DECLARE @result INT;
BEGIN TRY
EXECUTE @result = usp_ExampleProc1
BEGIN TRY
EXECUTE @result = usp_ExampleProc2
SELECT @result = 0;
END TRY
BEGIN CATCH
SELECT
ERROR_NUMBER() AS ErrorNumber,
ERROR_SEVERITY() AS ErrorSeverity;
-- Set the result to a custom error number.
select @result = 50000;
END CATCH;
END TRY
BEGIN CATCH
SELECT
ERROR_NUMBER() AS ErrorNumber,
ERROR_SEVERITY() AS ErrorSeverity;
-- Set the result to another custom error number.
select @result = 50001;
END CATCH;
-- Show the result.
select @result;
edit: forgot to change the comments in the example code.
September 26, 2011 at 4:06 am
Further i am planing to log the error , so raise error method will not be much helpful i think so .........
September 26, 2011 at 4:17 am
For continuously calling usp_exampleproc until an error occurs you could of course use a while loop:
DECLARE @result INT = 0;
WHILE @result = 0
BEGIN
BEGIN TRY
EXECUTE @result = usp_ExampleProc
SELECT @result = 0;
END TRY
BEGIN CATCH
SELECT
ERROR_NUMBER() AS ErrorNumber,
ERROR_SEVERITY() AS ErrorSeverity;
-- Set a custom error number.
SELECT @result = 50000;
END CATCH;
END
-- Show the result.
SELECT @result;
To build in a graceful exit point, you can use the BREAK statement after some condition is met (i.e. put an IF in your loop, checking whether it needs to execute the BREAK).

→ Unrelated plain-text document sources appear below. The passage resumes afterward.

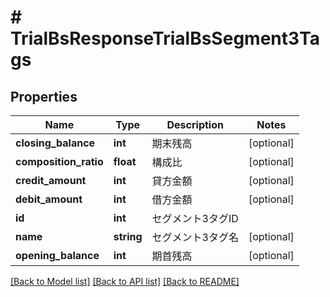 # # TrialBsResponseTrialBsSegment3Tags

## Properties

Name | Type | Description | Notes
------------ | ------------- | ------------- | -------------
**closing_balance** | **int** | 期末残高 | [optional]
**composition_ratio** | **float** | 構成比 | [optional]
**credit_amount** | **int** | 貸方金額 | [optional]
**debit_amount** | **int** | 借方金額 | [optional]
**id** | **int** | セグメント3タグID |
**name** | **string** | セグメント3タグ名 | [optional]
**opening_balance** | **int** | 期首残高 | [optional]

[[Back to Model list]](../../README.md#models) [[Back to API list]](../../README.md#endpoints) [[Back to README]](../../README.md)

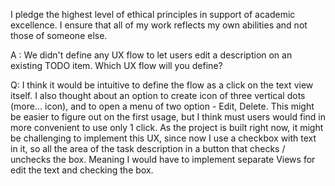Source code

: I pledge the highest level of ethical principles in support of academic excellence.
  I ensure that all of my work reflects my own abilities and not those of someone else.
  
  
A : We didn't define any UX flow to let users edit a description on an existing TODO item.
Which UX flow will you define?

Q: I think it would be intuitive to define the flow as a click on the text view itself.
I also thought about an option to create icon of three vertical dots (more... icon), and to open a
menu of two option - Edit, Delete. This might be easier to figure out on the first usage, but I 
think must users would find in more convenient to use only 1 click.
As the project is built right now, it might be challenging to implement this UX, since now I use a
checkbox with text in it, so all the area of the task description in a button that checks / unchecks
the box. Meaning I would have to implement separate Views for edit the text and checking the box.
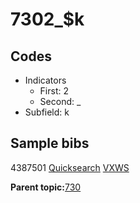 # 7302\_$k

## Codes

-   Indicators
    -   First: 2
    -   Second: \_
-   Subfield: k

## Sample bibs

4387501 [Quicksearch](https://search.library.yale.edu/catalog/4387501) [VXWS](http://prodorbis.library.yale.edu:7014/vxws/GetHoldingsService?bibId=4387501)

**Parent topic:**[730](../../tags/730/730.md)

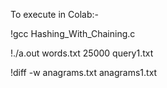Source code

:To execute in Colab:-

!gcc Hashing_With_Chaining.c

!./a.out words.txt 25000 query1.txt

!diff -w anagrams.txt anagrams1.txt
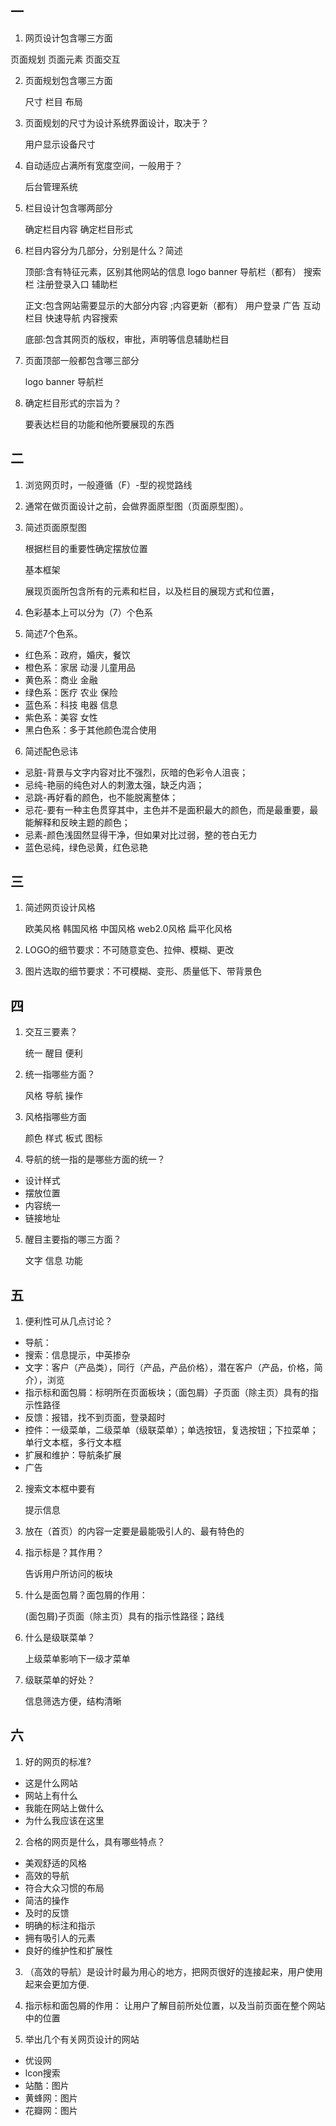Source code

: ## 一

1. 网页设计包含哪三方面

页面规划  页面元素  页面交互

2. 页面规划包含哪三方面

    尺寸  栏目  布局

3. 页面规划的尺寸为设计系统界面设计，取决于？

    用户显示设备尺寸

4. 自动适应占满所有宽度空间，一般用于？

    后台管理系统

5. 栏目设计包含哪两部分

    确定栏目内容  确定栏目形式

6. 栏目内容分为几部分，分别是什么？简述

    顶部:含有特征元素，区别其他网站的信息    logo banner 导航栏（都有）       搜索栏 注册登录入口 辅助栏

    正文:包含网站需要显示的大部分内容 ;内容更新（都有） 用户登录 广告 互动栏目 快速导航 内容搜索

    底部:包含其网页的版权，审批，声明等信息辅助栏目


7. 页面顶部一般都包含哪三部分

    logo banner 导航栏

8. 确定栏目形式的宗旨为？

    要表达栏目的功能和他所要展现的东西

## 二

1. 浏览网页时，一般遵循（F）-型的视觉路线

2. 通常在做页面设计之前，会做界面原型图（页面原型图）。

3. 简述页面原型图

    根据栏目的重要性确定摆放位置

    基本框架

    展现页面所包含所有的元素和栏目，以及栏目的展现方式和位置，

4. 色彩基本上可以分为（7）个色系

5. 简述7个色系。

* 红色系：政府，婚庆，餐饮
* 橙色系：家居 动漫 儿童用品
* 黄色系：商业 金融
* 绿色系：医疗 农业 保险
* 蓝色系：科技 电器 信息
* 紫色系：美容 女性
* 黑白色系：多于其他颜色混合使用

6. 简述配色忌讳

* 忌脏-背景与文字内容对比不强烈，灰暗的色彩令人沮丧；
* 忌纯-艳丽的纯色对人的刺激太强，缺乏内涵；
* 忌跳-再好看的颜色，也不能脱离整体；
* 忌花-要有一种主色贯穿其中，主色并不是面积最大的颜色，而是最重要，最能解释和反映主题的颜色；
* 忌素-颜色浅固然显得干净，但如果对比过弱，整的苍白无力
* 蓝色忌纯，绿色忌黄，红色忌艳

## 三

1. 简述网页设计风格

    欧美风格 韩国风格 中国风格 web2.0风格 扁平化风格

2. LOGO的细节要求：不可随意变色、拉伸、模糊、更改
3. 图片选取的细节要求：不可模糊、变形、质量低下、带背景色

## 四

1. 交互三要素？

    统一 醒目 便利

2. 统一指哪些方面？

    风格 导航 操作

3. 风格指哪些方面

    颜色 样式 板式 图标

4. 导航的统一指的是哪些方面的统一？

* 设计样式 
* 摆放位置
* 内容统一
* 链接地址

5. 醒目主要指的哪三方面？

    文字 信息 功能


## 五

1. 便利性可从几点讨论？

* 导航：
* 搜索：信息提示，中英掺杂
* 文字：客户（产品类），同行（产品，产品价格），潜在客户（产品，价格，简介），浏览
* 指示标和面包屑：标明所在页面板块；（面包屑）子页面（除主页）具有的指示性路径
* 反馈：报错，找不到页面，登录超时
* 控件：一级菜单，二级菜单（级联菜单）；单选按钮，复选按钮；下拉菜单；单行文本框，多行文本框
* 扩展和维护：导航条扩展
* 广告
    
2. 搜索文本框中要有

    提示信息

3. 放在（首页）的内容一定要是最能吸引人的、最有特色的

4. 指示标是？其作用？

    告诉用户所访问的板块

5. 什么是面包屑？面包屑的作用：

    (面包屑)子页面（除主页）具有的指示性路径；路线

6. 什么是级联菜单？

    上级菜单影响下一级才菜单
    
7. 级联菜单的好处？

    信息筛选方便，结构清晰

## 六

1. 好的网页的标准?

* 这是什么网站
* 网站上有什么
* 我能在网站上做什么
* 为什么我应该在这里

2. 合格的网页是什么，具有哪些特点？

* 美观舒适的风格
* 高效的导航
* 符合大众习惯的布局
* 简洁的操作
* 及时的反馈
* 明确的标注和指示
* 拥有吸引人的元素
* 良好的维护性和扩展性

3. （高效的导航）是设计时最为用心的地方，把网页很好的连接起来，用户使用起来会更加方便.

4. 指示标和面包屑的作用：
    让用户了解目前所处位置，以及当前页面在整个网站中的位置
    
5. 举出几个有关网页设计的网站
* 优设网
* lcon搜索
* 站酷：图片
* 黄蜂网：图片
* 花瓣网：图片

BREAK exits the WHILE loop at the point where BREAK is executed, even if the WHILE condition has not been met.
September 26, 2011 at 5:15 am
For continuously calling usp_exampleproc until an error occurs you could of course use a while loop:
Why would one like to do so?? I can't understand.:unsure:
For logging you can write your logging code in catch block of the main calling SP. And for all the inner calls in the catch block just use RAISERROR and Return statements.
September 26, 2011 at 5:46 am
nikethan1985 (9/26/2011)
Further i am planing to log the error , so raise error method will not be much helpful i think so .........
You're catching the error in the outer catch block, you can log there.
-- Gianluca Sartori
September 26, 2011 at 7:47 am
Sudhir Dwivedi (9/26/2011)
For continuously calling usp_exampleproc until an error occurs you could of course use a while loop:
Why would one like to do so?? I can't understand.:unsure:
OP has to answer that. He has originally posted an example calling the same procedure repeatedly (or twice at least). I have not been told what the internals of usp_exampleproc are...
Doing this isn't that un-logical as it may seem at first. For example if you're trying to process a queue. Processing messages from a service broker queue is often implemented using an infinite while loop. Only when the receive() statement times out -because the queue is empty for a prolonged period-, the loop is exited using a break statement and the handler procedure stops, to be started by service broker again when a next batch of messages comes available.